Dans un communiqué diffusé ce 25 mai, les maires de petites villes font eux aussi clairement le lien entre la situation des services d'urgence et "la progression de la désertification médicale", qui renforce évidemment l'afflux de patients vers l'hôpital. C'est donc "l’ensemble des sujets relatifs aux inégalités d’offre de soins dans les territoires" qu'ils souhaitent aborder rapidement avec la ministre. En posant "sans tabou" toutes les questions… y compris "l’obligation de la permanence de soins pour les médecins libéraux et la régulation de l’installation des médecins".

Gardes ou astreintes pour tous les praticiens ?

Des questions qui fâchent, on le sait. En témoigne par exemple le concert de réactions virulentes (du côté des médecins libéraux surtout) qu'a suscité une récente prise de parole du président de la Fédération hospitalière de France (FHF).
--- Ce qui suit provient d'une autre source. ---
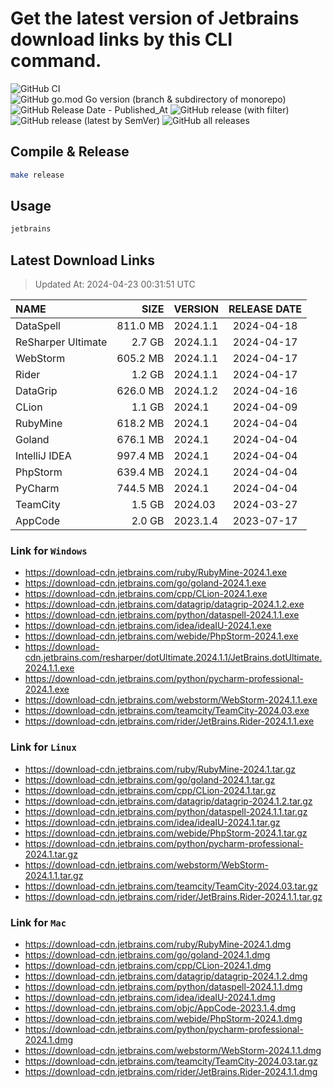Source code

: # Get the latest version of Jetbrains download links by this CLI command.

![GitHub CI](https://github.com/designinlife/jetbrains/actions/workflows/ci.yml/badge.svg)
![GitHub go.mod Go version (branch & subdirectory of monorepo)](https://img.shields.io/github/go-mod/go-version/designinlife/jetbrains/master)
![GitHub Release Date - Published_At](https://img.shields.io/github/release-date/designinlife/jetbrains)
![GitHub release (with filter)](https://img.shields.io/github/v/release/designinlife/jetbrains)
![GitHub release (latest by SemVer)](https://img.shields.io/github/downloads/designinlife/jetbrains/v1.1.10/total)
![GitHub all releases](https://img.shields.io/github/downloads/designinlife/jetbrains/total)

## Compile & Release

```bash
make release
```

## Usage

```bash
jetbrains
```

## Latest Download Links

> Updated At: 2024-04-23 00:31:51 UTC

| NAME | SIZE | VERSION | RELEASE DATE |
| :-- | --: | :-- | :--: |
| DataSpell | 811.0 MB | 2024.1.1 | 2024-04-18 |
| ReSharper Ultimate | 2.7 GB | 2024.1.1 | 2024-04-17 |
| WebStorm | 605.2 MB | 2024.1.1 | 2024-04-17 |
| Rider | 1.2 GB | 2024.1.1 | 2024-04-17 |
| DataGrip | 626.0 MB | 2024.1.2 | 2024-04-16 |
| CLion | 1.1 GB | 2024.1 | 2024-04-09 |
| RubyMine | 618.2 MB | 2024.1 | 2024-04-04 |
| Goland | 676.1 MB | 2024.1 | 2024-04-04 |
| IntelliJ IDEA | 997.4 MB | 2024.1 | 2024-04-04 |
| PhpStorm | 639.4 MB | 2024.1 | 2024-04-04 |
| PyCharm | 744.5 MB | 2024.1 | 2024-04-04 |
| TeamCity | 1.5 GB | 2024.03 | 2024-03-27 |
| AppCode | 2.0 GB | 2023.1.4 | 2023-07-17 |

### Link for `Windows`

* <https://download-cdn.jetbrains.com/ruby/RubyMine-2024.1.exe>
* <https://download-cdn.jetbrains.com/go/goland-2024.1.exe>
* <https://download-cdn.jetbrains.com/cpp/CLion-2024.1.exe>
* <https://download-cdn.jetbrains.com/datagrip/datagrip-2024.1.2.exe>
* <https://download-cdn.jetbrains.com/python/dataspell-2024.1.1.exe>
* <https://download-cdn.jetbrains.com/idea/ideaIU-2024.1.exe>
* <https://download-cdn.jetbrains.com/webide/PhpStorm-2024.1.exe>
* <https://download-cdn.jetbrains.com/resharper/dotUltimate.2024.1.1/JetBrains.dotUltimate.2024.1.1.exe>
* <https://download-cdn.jetbrains.com/python/pycharm-professional-2024.1.exe>
* <https://download-cdn.jetbrains.com/webstorm/WebStorm-2024.1.1.exe>
* <https://download-cdn.jetbrains.com/teamcity/TeamCity-2024.03.exe>
* <https://download-cdn.jetbrains.com/rider/JetBrains.Rider-2024.1.1.exe>

### Link for `Linux`

* <https://download-cdn.jetbrains.com/ruby/RubyMine-2024.1.tar.gz>
* <https://download-cdn.jetbrains.com/go/goland-2024.1.tar.gz>
* <https://download-cdn.jetbrains.com/cpp/CLion-2024.1.tar.gz>
* <https://download-cdn.jetbrains.com/datagrip/datagrip-2024.1.2.tar.gz>
* <https://download-cdn.jetbrains.com/python/dataspell-2024.1.1.tar.gz>
* <https://download-cdn.jetbrains.com/idea/ideaIU-2024.1.tar.gz>
* <https://download-cdn.jetbrains.com/webide/PhpStorm-2024.1.tar.gz>
* <https://download-cdn.jetbrains.com/python/pycharm-professional-2024.1.tar.gz>
* <https://download-cdn.jetbrains.com/webstorm/WebStorm-2024.1.1.tar.gz>
* <https://download-cdn.jetbrains.com/teamcity/TeamCity-2024.03.tar.gz>
* <https://download-cdn.jetbrains.com/rider/JetBrains.Rider-2024.1.1.tar.gz>

### Link for `Mac`

* <https://download-cdn.jetbrains.com/ruby/RubyMine-2024.1.dmg>
* <https://download-cdn.jetbrains.com/go/goland-2024.1.dmg>
* <https://download-cdn.jetbrains.com/cpp/CLion-2024.1.dmg>
* <https://download-cdn.jetbrains.com/datagrip/datagrip-2024.1.2.dmg>
* <https://download-cdn.jetbrains.com/python/dataspell-2024.1.1.dmg>
* <https://download-cdn.jetbrains.com/idea/ideaIU-2024.1.dmg>
* <https://download-cdn.jetbrains.com/objc/AppCode-2023.1.4.dmg>
* <https://download-cdn.jetbrains.com/webide/PhpStorm-2024.1.dmg>
* <https://download-cdn.jetbrains.com/python/pycharm-professional-2024.1.dmg>
* <https://download-cdn.jetbrains.com/webstorm/WebStorm-2024.1.1.dmg>
* <https://download-cdn.jetbrains.com/teamcity/TeamCity-2024.03.tar.gz>
* <https://download-cdn.jetbrains.com/rider/JetBrains.Rider-2024.1.1.dmg>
Frédéric Valletoux, également maire de Fontainebleau, s'exprimant le 17 mai en ouverture du salon Santexpo, avait évoqué "les passages aux urgences [qui] explosent depuis plusieurs décennies, en parallèle d’une érosion de l’offre de premier recours" : "à l’exception de cinq d’entre eux, les départements français ont tous connu ces dix dernières années une hausse des passages aux urgences et une baisse du nombre de médecins généralistes, de plus de 10% dans les deux cas pour plus de la moitié d’entre eux". Et Frédéric Valletoux de lancer : "La France est-elle frappée d’une pénurie de médecins ? La réponse est 'non, pas tant que ça' (…) La France manque tout simplement de médecins qui prennent en charge des malades, disons-le."
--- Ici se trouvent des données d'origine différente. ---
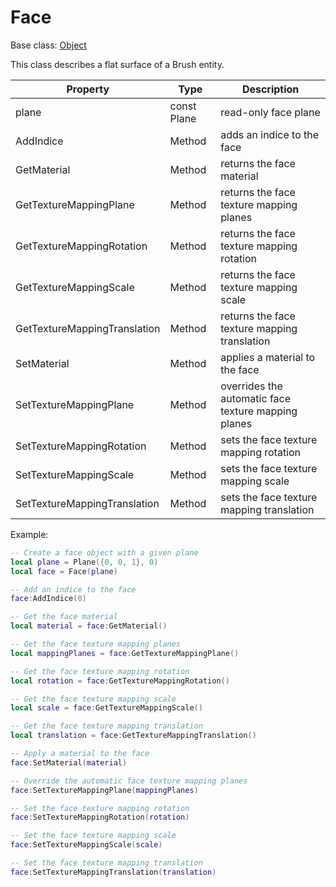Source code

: # Face

Base class: [Object](Object.md)

This class describes a flat surface of a Brush entity.

| Property | Type | Description |
|---|---|---|
| plane | const Plane | read-only face plane |
| AddIndice | Method | adds an indice to the face |
| GetMaterial | Method | returns the face material |
| GetTextureMappingPlane | Method | returns the face texture mapping planes |
| GetTextureMappingRotation | Method | returns the face texture mapping rotation |
| GetTextureMappingScale | Method | returns the face texture mapping scale |
| GetTextureMappingTranslation | Method | returns the face texture mapping translation |
| SetMaterial | Method | applies a material to the face |
| SetTextureMappingPlane | Method | overrides the automatic face texture mapping planes |
| SetTextureMappingRotation | Method | sets the face texture mapping rotation |
| SetTextureMappingScale | Method | sets the face texture mapping scale |
| SetTextureMappingTranslation | Method | sets the face texture mapping translation |


Example:

```lua
-- Create a face object with a given plane
local plane = Plane({0, 0, 1}, 0)
local face = Face(plane)

-- Add an indice to the face
face:AddIndice(0)

-- Get the face material
local material = face:GetMaterial()

-- Get the face texture mapping planes
local mappingPlanes = face:GetTextureMappingPlane()

-- Get the face texture mapping rotation
local rotation = face:GetTextureMappingRotation()

-- Get the face texture mapping scale
local scale = face:GetTextureMappingScale()

-- Get the face texture mapping translation
local translation = face:GetTextureMappingTranslation()

-- Apply a material to the face
face:SetMaterial(material)

-- Override the automatic face texture mapping planes
face:SetTextureMappingPlane(mappingPlanes)

-- Set the face texture mapping rotation
face:SetTextureMappingRotation(rotation)

-- Set the face texture mapping scale
face:SetTextureMappingScale(scale)

-- Set the face texture mapping translation
face:SetTextureMappingTranslation(translation)
```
Parmi ses convictions : "avoir une réflexion collective sur la participation aux gardes et sur la reconnaissance qui va avec, sur la question du non programmé en ville", mieux payer "les sujétions, c’est-à-dire les gardes et astreintes", faire en sorte que "l’effort soit en permanence réparti entre tous les acteurs, et que l’hôpital public ne soit pas seul à pallier ces défaillances du système de santé"… Très concrètement, le président de la FHF estime que "compte tenu de la situation, une obligation de participation de tous les praticiens devrait être décidée en urgence", chaque praticien devant "s’inscrire sur une ligne de garde ou d’astreinte, en ville ou à l’hôpital, lorsqu’elle est jugée indispensable pour l’accès aux soins sur le territoire d’exercice", y compris par "la réquisition si nécessaire".